Korea Local Banks: New Dividend Tax Effectively Locks in a De Facto Minimum Yield Play
- We’ve got a locked-in floor on ’26 DPS and clear upside, providing a solid dividend yield baseline—ideal for leaning into aggressive trade setups.
- We can lean into spot longs with covered calls, but yields (especially KB, Shinhan) aren’t yet compelling. A pullback before the ’26 dividend run is a prime entry window.
- Plus, a bank long-short: long KB/Shinhan, short Hana/Woori. KB and Shinhan face payout increases, with ’26 guidance in 4Q25 earnings as the catalyst.

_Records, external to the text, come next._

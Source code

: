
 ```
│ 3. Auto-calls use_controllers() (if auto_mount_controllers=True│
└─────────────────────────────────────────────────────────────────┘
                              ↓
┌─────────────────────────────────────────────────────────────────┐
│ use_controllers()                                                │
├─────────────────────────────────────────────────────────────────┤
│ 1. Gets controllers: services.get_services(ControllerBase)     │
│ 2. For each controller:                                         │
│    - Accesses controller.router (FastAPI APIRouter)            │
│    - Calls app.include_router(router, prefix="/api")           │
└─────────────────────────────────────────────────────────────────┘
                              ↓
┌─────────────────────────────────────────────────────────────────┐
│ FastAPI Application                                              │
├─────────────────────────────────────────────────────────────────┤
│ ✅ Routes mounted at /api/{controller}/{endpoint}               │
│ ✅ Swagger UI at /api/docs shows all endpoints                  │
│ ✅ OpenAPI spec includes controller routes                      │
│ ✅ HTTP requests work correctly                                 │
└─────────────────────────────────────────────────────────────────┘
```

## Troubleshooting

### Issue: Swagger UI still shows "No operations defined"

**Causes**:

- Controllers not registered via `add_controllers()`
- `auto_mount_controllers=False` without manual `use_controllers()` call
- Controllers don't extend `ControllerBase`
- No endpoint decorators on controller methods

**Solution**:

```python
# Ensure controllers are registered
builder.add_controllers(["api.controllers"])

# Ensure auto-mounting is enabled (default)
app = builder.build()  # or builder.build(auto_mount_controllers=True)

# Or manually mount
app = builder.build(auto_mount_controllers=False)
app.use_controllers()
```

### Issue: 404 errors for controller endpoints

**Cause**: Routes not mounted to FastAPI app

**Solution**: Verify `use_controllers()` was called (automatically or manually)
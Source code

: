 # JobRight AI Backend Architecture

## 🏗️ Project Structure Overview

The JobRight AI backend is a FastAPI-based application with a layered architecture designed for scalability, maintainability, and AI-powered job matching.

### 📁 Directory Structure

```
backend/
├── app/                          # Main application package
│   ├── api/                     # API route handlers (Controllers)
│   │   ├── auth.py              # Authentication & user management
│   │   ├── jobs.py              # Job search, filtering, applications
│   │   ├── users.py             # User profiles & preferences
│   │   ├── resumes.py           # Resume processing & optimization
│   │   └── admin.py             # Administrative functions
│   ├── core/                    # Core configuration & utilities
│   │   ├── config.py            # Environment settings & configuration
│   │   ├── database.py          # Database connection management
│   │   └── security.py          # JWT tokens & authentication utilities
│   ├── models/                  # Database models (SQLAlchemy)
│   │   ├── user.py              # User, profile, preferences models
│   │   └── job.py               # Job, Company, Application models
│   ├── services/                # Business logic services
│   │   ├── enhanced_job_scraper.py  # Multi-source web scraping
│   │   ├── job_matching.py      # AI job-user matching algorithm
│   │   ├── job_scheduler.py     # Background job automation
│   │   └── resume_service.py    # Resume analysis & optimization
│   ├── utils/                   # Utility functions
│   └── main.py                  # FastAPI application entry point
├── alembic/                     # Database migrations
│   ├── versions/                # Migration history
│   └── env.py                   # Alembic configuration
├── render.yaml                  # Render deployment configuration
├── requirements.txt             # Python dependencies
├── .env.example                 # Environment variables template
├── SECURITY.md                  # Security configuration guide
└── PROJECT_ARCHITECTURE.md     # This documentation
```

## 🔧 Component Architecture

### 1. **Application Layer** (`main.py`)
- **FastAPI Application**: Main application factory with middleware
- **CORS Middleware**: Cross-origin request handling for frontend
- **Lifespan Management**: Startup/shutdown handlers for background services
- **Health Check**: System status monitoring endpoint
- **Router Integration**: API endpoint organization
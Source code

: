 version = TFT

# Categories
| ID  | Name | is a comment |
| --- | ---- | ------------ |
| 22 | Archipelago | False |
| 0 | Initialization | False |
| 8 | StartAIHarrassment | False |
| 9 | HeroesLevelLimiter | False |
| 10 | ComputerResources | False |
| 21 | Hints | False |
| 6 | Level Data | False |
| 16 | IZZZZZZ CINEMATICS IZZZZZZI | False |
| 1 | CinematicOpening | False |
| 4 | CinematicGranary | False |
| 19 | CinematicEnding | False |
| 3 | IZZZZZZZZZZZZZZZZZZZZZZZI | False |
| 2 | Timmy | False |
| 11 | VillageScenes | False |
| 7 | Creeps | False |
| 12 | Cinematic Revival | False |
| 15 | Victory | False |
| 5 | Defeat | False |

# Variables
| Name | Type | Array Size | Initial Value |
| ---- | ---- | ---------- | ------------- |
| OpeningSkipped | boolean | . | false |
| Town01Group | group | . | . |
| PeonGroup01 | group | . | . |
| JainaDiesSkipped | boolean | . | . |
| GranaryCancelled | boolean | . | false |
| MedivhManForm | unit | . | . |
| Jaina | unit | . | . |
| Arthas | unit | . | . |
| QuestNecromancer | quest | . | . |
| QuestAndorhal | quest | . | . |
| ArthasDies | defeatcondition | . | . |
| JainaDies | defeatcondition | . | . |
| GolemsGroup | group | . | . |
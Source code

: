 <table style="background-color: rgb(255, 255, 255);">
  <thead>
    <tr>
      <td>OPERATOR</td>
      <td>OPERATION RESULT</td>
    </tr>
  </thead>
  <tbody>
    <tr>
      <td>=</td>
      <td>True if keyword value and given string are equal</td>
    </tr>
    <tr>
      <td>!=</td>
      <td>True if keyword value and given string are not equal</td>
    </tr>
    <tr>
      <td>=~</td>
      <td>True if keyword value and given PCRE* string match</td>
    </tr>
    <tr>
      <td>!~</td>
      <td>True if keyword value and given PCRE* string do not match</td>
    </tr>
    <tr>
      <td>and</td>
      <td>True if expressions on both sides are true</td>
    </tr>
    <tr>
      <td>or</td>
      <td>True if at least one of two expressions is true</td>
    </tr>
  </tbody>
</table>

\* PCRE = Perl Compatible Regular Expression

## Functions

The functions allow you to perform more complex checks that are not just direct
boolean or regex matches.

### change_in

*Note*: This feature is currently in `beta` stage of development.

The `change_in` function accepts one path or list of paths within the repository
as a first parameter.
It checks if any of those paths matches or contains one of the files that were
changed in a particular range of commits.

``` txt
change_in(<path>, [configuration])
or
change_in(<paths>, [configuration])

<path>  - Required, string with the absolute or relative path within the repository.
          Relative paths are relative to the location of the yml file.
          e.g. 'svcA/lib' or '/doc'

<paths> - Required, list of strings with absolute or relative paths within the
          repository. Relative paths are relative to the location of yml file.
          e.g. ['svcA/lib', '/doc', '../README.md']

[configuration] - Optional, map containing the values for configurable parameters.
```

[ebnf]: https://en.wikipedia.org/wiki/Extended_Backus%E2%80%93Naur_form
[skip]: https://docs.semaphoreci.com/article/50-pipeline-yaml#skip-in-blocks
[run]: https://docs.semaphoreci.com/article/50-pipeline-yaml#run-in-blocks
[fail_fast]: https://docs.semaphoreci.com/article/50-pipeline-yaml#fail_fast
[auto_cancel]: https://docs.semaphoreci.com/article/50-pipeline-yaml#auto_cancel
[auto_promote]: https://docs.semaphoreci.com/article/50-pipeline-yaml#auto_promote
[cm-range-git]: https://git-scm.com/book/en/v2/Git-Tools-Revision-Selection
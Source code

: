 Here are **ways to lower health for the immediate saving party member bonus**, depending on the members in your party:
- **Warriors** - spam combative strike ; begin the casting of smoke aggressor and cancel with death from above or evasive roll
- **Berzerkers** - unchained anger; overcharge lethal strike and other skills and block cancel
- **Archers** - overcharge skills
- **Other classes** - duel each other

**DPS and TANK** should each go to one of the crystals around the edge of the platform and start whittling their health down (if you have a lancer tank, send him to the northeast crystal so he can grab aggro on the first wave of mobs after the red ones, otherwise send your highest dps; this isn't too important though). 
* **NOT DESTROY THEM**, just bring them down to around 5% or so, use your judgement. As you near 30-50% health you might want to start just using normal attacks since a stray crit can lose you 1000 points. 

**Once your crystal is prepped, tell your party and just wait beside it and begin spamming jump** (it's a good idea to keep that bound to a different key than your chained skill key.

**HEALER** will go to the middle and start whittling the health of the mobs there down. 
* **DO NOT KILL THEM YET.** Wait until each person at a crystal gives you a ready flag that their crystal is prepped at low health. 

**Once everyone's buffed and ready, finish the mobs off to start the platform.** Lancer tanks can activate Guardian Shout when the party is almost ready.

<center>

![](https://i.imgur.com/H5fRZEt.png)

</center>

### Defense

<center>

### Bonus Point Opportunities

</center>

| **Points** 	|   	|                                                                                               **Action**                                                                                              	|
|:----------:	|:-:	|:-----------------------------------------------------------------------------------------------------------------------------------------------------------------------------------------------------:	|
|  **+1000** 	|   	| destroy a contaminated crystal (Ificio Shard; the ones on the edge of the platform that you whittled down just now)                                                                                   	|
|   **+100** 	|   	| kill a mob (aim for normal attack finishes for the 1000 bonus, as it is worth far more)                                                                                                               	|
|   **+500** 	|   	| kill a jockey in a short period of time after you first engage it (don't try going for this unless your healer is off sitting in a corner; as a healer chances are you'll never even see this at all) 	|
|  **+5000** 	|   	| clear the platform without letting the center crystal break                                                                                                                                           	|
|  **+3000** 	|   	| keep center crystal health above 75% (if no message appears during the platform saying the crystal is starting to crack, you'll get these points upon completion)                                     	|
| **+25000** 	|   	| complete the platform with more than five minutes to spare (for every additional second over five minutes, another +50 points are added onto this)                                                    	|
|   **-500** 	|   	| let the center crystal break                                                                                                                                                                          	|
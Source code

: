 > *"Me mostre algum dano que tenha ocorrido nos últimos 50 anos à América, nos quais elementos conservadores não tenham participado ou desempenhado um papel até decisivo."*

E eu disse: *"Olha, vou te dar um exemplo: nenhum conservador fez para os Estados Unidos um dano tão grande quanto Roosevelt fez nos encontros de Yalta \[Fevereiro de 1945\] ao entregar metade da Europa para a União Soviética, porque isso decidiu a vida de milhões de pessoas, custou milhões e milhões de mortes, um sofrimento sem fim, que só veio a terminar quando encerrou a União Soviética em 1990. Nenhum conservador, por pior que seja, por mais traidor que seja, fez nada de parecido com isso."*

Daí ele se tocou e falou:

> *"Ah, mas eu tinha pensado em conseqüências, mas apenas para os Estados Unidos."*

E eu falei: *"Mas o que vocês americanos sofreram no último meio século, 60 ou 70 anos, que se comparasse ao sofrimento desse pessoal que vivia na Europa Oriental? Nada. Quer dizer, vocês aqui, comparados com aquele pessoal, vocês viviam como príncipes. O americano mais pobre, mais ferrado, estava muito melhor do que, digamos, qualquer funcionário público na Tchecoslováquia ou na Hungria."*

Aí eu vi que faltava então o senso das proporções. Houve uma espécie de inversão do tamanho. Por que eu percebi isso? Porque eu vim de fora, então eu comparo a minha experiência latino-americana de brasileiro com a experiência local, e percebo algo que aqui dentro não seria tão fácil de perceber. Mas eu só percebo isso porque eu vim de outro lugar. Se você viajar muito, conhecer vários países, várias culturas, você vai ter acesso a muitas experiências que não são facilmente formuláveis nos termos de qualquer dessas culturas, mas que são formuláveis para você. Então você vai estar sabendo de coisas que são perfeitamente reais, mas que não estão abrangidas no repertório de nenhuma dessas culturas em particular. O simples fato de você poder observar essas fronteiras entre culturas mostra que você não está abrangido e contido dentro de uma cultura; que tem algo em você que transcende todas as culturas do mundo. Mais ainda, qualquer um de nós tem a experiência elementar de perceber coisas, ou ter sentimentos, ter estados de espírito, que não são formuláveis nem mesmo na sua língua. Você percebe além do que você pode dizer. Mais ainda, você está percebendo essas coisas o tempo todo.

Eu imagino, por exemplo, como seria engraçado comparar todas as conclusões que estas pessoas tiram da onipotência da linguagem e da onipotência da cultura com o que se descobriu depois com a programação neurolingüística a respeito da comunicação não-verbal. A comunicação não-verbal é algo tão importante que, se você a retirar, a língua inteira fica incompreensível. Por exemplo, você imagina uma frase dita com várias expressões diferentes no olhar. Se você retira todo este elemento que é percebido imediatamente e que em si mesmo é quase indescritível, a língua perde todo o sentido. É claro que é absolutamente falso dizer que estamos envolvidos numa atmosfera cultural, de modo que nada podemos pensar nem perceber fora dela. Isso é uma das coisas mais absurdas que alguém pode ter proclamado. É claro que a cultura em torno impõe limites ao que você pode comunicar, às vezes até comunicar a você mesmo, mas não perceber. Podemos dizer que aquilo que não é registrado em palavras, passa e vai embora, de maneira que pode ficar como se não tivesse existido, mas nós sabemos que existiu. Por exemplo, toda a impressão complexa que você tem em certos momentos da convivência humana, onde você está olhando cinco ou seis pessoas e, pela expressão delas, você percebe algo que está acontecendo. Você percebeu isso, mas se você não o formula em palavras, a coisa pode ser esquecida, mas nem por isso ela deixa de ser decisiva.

Asian Dividend Gems: Korea District Heating Corp (KDHC)
- There are three major reasons why we like Korea District Heating (071320 KS). First, the company has been sharply improving its shareholder return program (especially for dividends).
- The BOD members of KDHC and other major Korean utility companies are increasingly likely to focus on improving shareholder value by raising prices.
- Its valuations remain attractive. It is trading at P/E of 3.2x, P/B of 0.4x, and EV/EBITDA of 6.8x based on 2025 consensus estimates.